The Mansfield-born star starts her programme at the Aquatics Centre on Sunday in the 400 metres freestyle in which she won a surprise gold in Beijing. Bill Furniss has guided Adlington at Nova Centurion from an early age with the pair negotiating a journey mainly of highs of Olympic and world success although there have been some notable lows.
Furniss does not attempt to disguise his admiration for Adlington and her serenity in the water. He said: "I'm biased of course but technically I think she is the best female swimmer in the world.
"She has amazing stroke length, that's the first thing. She's got this ability to keep a line in the water which is... nothing deviates, it's very compact, very precise.
"Most people increase the speed by increasing the rate.

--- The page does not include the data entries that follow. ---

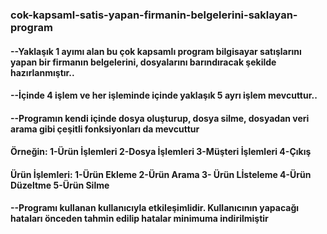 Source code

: ### cok-kapsaml-satis-yapan-firmanin-belgelerini-saklayan-program

#### --Yaklaşık 1 ayımı alan bu çok kapsamlı program bilgisayar satışlarını yapan bir firmanın belgelerini, dosyalarını barındıracak şekilde hazırlanmıştır..
#### --İçinde 4 işlem ve her işleminde içinde yaklaşık 5 ayrı işlem mevcuttur..
#### --Programın kendi içinde dosya oluşturup, dosya silme, dosyadan veri arama gibi çeşitli fonksiyonları da mevcuttur
#### Örneğin: 1-Ürün İşlemleri 2-Dosya İşlemleri 3-Müşteri İşlemleri 4-Çıkış
#### Ürün İşlemleri: 1-Ürün Ekleme 2-Ürün Arama 3- Ürün Lİsteleme 4-Ürün Düzeltme 5-Ürün Silme
#### --Programı kullanan kullanıcıyla etkileşimlidir. Kullanıcının yapacağı hataları önceden tahmin edilip hatalar minimuma indirilmiştir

Rebecca actually increases her speed by lengthening her stroke - her rate can drop which is uncanny really, you don't see that.
"She's just got an amazing ability, an amazing feel for the water."
He added: "If you were to describe a textbook freestyle there is nobody better - male or female. It's perfect, it's everything you want."
Adlington herself has matured over the past four years since announcing herself to the general public and she finds herself in a totally different position as the favourite going into a home Games.
"I think I'm in a totally different position now. I have grown as an athlete, I have grown as a person," she said.
"It is different as you get older. You learn what works for you. Before Beijing I was so overwhelmed. Everything was new and different. I was under the radar just bobbing along. This time it is very different. At the same time it doesn't mean it is bad. I am a lot older and know a lot more. I know not to run off around the village."